We at Apollo Health Ventures want to share our insights of why we believe the biotech space will continue to be favourable for investors:

  1. Catching the Next Big Wave:
    Speaking of time and age of the space: Jared Friedman from Y Combinator said that investing in biotech and life sciences today looks a lot like investing in a tech company a decade ago. Costs of getting the company started have dropped significantly due to achievements in lab automation technology, in DNA sequencing and efficiency increases through artificial intelligence and the emergence of a sophisticated contract research industry enabling outsourcing of many specialized tasks such as chemical synthesis or animal model studies, just like open source software, modern web frameworks, SaaS developer tools and cloud hosting at the time in the tech space. This decreases the demand for large capital needs in early days and, at the same time, accelerates early proof-of-concept. If we look at the invention and commercialisation of the consumer internet space in 1990 as the most important and significant industry-enabling revolution for the tech market, we realize that the biggest winners in the market - be it Facebook, Paypal or Netflix - were founded and seed-funded within 10–15 years after “the revolution”. We see the breakthrough in human genome sequencing in 2003 as such a breakthrough for biotech which will (continue to) fuel an industry just like the internet did. Hence, the explosion in biotechnology investments has only just begun and investors should keep their eyes open no later than now.
  2. Many more Blue Oceans
    In the market of developing innovative biopharmaceuticals science is continuing to race at an ever-accelerating pace producing new biology, targets and tools constantly creating opportunity space. While there are countless unsolved problems in biotech, due to the profound biologic and medical knowledge necessary to found a company in biotech, the space is far less crowded and far from exhausted. In numbers, over the past seven years only on average 5.25% of closed venture deals were in pharma and biotech compared to 38.12 % in the software space. The companies in the market commercialize game changing innovations and deals are more sophisticated.
  3. Future Exit by Design of the Market
    One of the greatest perks of the biopharmaceutical space has a very healthy M&A culture as the acquisition of biopharma startups is the main strategy for driving innovation in big pharma. The share of revenues of pharma companies caused by acquired assets has grown from 25% in 2001 to whopping 50% in 2016 and this trend is continuing upwards. Needless to say, M&A scenarios are preferable compared to another upround where they deliver actual cash instead of further “paper money”.
  4. Walled Gardens — in your favour
    One strikingly different and very interesting characteristic in the biotech industry is the very high market entry barriers for direct competitors: innovative therapeutics are protected by patents. Once you have successfully protected your asset you are in a very privileged position to harvest the market generating stable long-term returns - a no-brainer from a business perspective. In addition to this, in cases of failure to reach the ultimate goal of commercializing the research conducted, biotech startups can still monetize their intellectual property, while startups working on software are normally a complete write-off.

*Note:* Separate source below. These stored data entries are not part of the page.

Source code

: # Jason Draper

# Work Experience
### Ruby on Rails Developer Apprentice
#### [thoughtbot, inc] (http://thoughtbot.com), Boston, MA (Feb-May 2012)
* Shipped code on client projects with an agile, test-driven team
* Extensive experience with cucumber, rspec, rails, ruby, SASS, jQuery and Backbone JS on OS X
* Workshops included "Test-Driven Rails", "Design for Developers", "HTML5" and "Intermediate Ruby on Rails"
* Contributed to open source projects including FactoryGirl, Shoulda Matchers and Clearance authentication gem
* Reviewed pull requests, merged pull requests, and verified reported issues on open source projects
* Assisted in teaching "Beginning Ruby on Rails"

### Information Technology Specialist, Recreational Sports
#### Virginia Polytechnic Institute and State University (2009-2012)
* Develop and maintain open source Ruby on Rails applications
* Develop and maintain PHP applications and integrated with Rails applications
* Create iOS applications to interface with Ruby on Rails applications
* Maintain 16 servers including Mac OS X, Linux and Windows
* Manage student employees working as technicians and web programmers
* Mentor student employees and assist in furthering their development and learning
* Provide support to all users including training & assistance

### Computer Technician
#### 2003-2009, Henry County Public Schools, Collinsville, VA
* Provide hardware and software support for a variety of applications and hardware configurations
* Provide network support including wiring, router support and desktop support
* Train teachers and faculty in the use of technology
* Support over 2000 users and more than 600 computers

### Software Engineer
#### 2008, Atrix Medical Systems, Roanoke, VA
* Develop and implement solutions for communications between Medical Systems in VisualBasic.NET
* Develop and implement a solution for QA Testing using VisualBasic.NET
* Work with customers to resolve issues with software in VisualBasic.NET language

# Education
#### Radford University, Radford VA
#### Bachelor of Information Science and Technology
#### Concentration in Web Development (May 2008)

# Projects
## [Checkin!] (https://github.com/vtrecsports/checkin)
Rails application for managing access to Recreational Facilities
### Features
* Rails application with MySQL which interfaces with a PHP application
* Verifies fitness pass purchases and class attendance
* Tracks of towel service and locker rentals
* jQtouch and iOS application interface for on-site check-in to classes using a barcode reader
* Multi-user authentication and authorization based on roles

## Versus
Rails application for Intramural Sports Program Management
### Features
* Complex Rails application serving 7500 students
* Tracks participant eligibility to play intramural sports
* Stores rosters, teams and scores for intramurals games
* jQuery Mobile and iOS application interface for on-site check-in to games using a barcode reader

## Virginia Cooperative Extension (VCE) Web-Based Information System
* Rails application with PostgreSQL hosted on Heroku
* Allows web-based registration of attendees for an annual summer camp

In summary, given the expertise and a good strategy to make the right bet in the market, you create outstanding business opportunities that can easily lead to more than desirable investor returns through acquisition or IPO scenarios.

We at Apollo Health Ventures have collected the experience and knowledge in one of the most promising areas of biotech investments to capture those great opportunities created in this rising market.

Please note that this article reflects the opinion of Apollo Health Ventures based on the data cited or mentioned herein. It neither constitutes the solicitation or offering of any investment product nor any type of investment advice, recommendation or endorsement and as such cannot be relied upon in any context.